| Exercise details |
The records that follow are to be repeated exactly, in full.

───── Recorded data

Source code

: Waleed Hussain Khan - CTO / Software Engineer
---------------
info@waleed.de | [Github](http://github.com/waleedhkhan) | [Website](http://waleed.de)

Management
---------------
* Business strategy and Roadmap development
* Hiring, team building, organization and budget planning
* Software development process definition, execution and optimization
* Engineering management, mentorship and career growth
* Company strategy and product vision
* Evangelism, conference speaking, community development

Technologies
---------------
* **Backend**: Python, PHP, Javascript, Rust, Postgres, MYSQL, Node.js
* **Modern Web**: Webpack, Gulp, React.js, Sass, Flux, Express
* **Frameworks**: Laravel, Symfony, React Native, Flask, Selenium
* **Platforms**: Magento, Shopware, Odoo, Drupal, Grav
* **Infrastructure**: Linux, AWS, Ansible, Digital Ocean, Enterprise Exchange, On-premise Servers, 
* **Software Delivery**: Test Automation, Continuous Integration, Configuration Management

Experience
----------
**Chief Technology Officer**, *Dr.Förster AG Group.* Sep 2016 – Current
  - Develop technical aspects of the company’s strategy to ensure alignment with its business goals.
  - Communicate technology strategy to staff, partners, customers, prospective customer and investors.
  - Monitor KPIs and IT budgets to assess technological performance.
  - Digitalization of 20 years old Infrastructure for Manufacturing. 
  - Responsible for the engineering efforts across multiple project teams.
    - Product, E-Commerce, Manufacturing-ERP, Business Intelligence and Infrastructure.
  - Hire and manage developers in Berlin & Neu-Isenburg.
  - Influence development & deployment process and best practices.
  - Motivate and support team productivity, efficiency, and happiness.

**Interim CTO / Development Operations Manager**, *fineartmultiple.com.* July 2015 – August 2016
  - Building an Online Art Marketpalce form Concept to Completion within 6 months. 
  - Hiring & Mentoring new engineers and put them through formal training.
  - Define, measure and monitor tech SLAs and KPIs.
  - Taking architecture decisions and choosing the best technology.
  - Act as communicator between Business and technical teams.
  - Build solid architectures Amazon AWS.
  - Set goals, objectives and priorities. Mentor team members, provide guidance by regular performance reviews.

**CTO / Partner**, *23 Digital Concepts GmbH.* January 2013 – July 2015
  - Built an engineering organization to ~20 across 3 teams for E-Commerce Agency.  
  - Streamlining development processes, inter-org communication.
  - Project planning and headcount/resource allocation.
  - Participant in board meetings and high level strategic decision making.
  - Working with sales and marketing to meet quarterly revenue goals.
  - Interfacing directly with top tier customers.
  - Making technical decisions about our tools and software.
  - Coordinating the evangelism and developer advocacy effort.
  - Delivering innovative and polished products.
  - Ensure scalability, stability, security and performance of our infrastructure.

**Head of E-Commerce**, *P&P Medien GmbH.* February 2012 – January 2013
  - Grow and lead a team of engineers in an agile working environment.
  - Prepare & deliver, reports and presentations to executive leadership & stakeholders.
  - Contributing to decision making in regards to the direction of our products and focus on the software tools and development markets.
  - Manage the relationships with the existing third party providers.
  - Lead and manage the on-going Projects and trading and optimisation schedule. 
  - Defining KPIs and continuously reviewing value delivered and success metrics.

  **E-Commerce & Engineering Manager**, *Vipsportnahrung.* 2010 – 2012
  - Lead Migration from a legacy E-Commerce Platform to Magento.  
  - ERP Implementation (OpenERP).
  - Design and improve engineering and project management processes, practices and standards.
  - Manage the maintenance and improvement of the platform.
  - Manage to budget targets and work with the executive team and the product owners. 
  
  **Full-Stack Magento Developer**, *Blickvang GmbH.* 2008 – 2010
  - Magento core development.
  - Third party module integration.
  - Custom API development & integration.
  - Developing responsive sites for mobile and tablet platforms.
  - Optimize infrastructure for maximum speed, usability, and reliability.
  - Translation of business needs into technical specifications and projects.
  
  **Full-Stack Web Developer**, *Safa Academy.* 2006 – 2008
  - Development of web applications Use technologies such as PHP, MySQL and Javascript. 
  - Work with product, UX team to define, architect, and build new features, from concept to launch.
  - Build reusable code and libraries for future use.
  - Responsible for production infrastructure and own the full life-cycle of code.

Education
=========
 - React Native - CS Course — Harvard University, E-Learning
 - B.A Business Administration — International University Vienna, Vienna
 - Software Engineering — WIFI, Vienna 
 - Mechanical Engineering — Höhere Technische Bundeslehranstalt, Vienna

──────────

| Problem solution |
Source code

: Waleed Hussain Khan - CTO / Software Engineer
---------------
info@waleed.de | [Github](http://github.com/waleedhkhan) | [Website](http://waleed.de)

Management
---------------
* Business strategy and Roadmap development
* Hiring, team building, organization and budget planning
* Software development process definition, execution and optimization
* Engineering management, mentorship and career growth
* Company strategy and product vision
* Evangelism, conference speaking, community development

Technologies
---------------
* **Backend**: Python, PHP, Javascript, Rust, Postgres, MYSQL, Node.js
* **Modern Web**: Webpack, Gulp, React.js, Sass, Flux, Express
* **Frameworks**: Laravel, Symfony, React Native, Flask, Selenium
* **Platforms**: Magento, Shopware, Odoo, Drupal, Grav
* **Infrastructure**: Linux, AWS, Ansible, Digital Ocean, Enterprise Exchange, On-premise Servers, 
* **Software Delivery**: Test Automation, Continuous Integration, Configuration Management

Experience
----------
**Chief Technology Officer**, *Dr.Förster AG Group.* Sep 2016 – Current
  - Develop technical aspects of the company’s strategy to ensure alignment with its business goals.
  - Communicate technology strategy to staff, partners, customers, prospective customer and investors.
  - Monitor KPIs and IT budgets to assess technological performance.
  - Digitalization of 20 years old Infrastructure for Manufacturing. 
  - Responsible for the engineering efforts across multiple project teams.
    - Product, E-Commerce, Manufacturing-ERP, Business Intelligence and Infrastructure.
  - Hire and manage developers in Berlin & Neu-Isenburg.
  - Influence development & deployment process and best practices.
  - Motivate and support team productivity, efficiency, and happiness.

**Interim CTO / Development Operations Manager**, *fineartmultiple.com.* July 2015 – August 2016
  - Building an Online Art Marketpalce form Concept to Completion within 6 months. 
  - Hiring & Mentoring new engineers and put them through formal training.
  - Define, measure and monitor tech SLAs and KPIs.
  - Taking architecture decisions and choosing the best technology.
  - Act as communicator between Business and technical teams.
  - Build solid architectures Amazon AWS.
  - Set goals, objectives and priorities. Mentor team members, provide guidance by regular performance reviews.

**CTO / Partner**, *23 Digital Concepts GmbH.* January 2013 – July 2015
  - Built an engineering organization to ~20 across 3 teams for E-Commerce Agency.  
  - Streamlining development processes, inter-org communication.
  - Project planning and headcount/resource allocation.
  - Participant in board meetings and high level strategic decision making.
  - Working with sales and marketing to meet quarterly revenue goals.
  - Interfacing directly with top tier customers.
  - Making technical decisions about our tools and software.
  - Coordinating the evangelism and developer advocacy effort.
  - Delivering innovative and polished products.
  - Ensure scalability, stability, security and performance of our infrastructure.

**Head of E-Commerce**, *P&P Medien GmbH.* February 2012 – January 2013
  - Grow and lead a team of engineers in an agile working environment.
  - Prepare & deliver, reports and presentations to executive leadership & stakeholders.
  - Contributing to decision making in regards to the direction of our products and focus on the software tools and development markets.
  - Manage the relationships with the existing third party providers.
  - Lead and manage the on-going Projects and trading and optimisation schedule. 
  - Defining KPIs and continuously reviewing value delivered and success metrics.

  **E-Commerce & Engineering Manager**, *Vipsportnahrung.* 2010 – 2012
  - Lead Migration from a legacy E-Commerce Platform to Magento.  
  - ERP Implementation (OpenERP).
  - Design and improve engineering and project management processes, practices and standards.
  - Manage the maintenance and improvement of the platform.
  - Manage to budget targets and work with the executive team and the product owners. 
  
  **Full-Stack Magento Developer**, *Blickvang GmbH.* 2008 – 2010
  - Magento core development.
  - Third party module integration.
  - Custom API development & integration.
  - Developing responsive sites for mobile and tablet platforms.
  - Optimize infrastructure for maximum speed, usability, and reliability.
  - Translation of business needs into technical specifications and projects.
  
  **Full-Stack Web Developer**, *Safa Academy.* 2006 – 2008
  - Development of web applications Use technologies such as PHP, MySQL and Javascript. 
  - Work with product, UX team to define, architect, and build new features, from concept to launch.
  - Build reusable code and libraries for future use.
  - Responsible for production infrastructure and own the full life-cycle of code.

Education
=========
 - React Native - CS Course — Harvard University, E-Learning
 - B.A Business Administration — International University Vienna, Vienna
 - Software Engineering — WIFI, Vienna 
 - Mechanical Engineering — Höhere Technische Bundeslehranstalt, Vienna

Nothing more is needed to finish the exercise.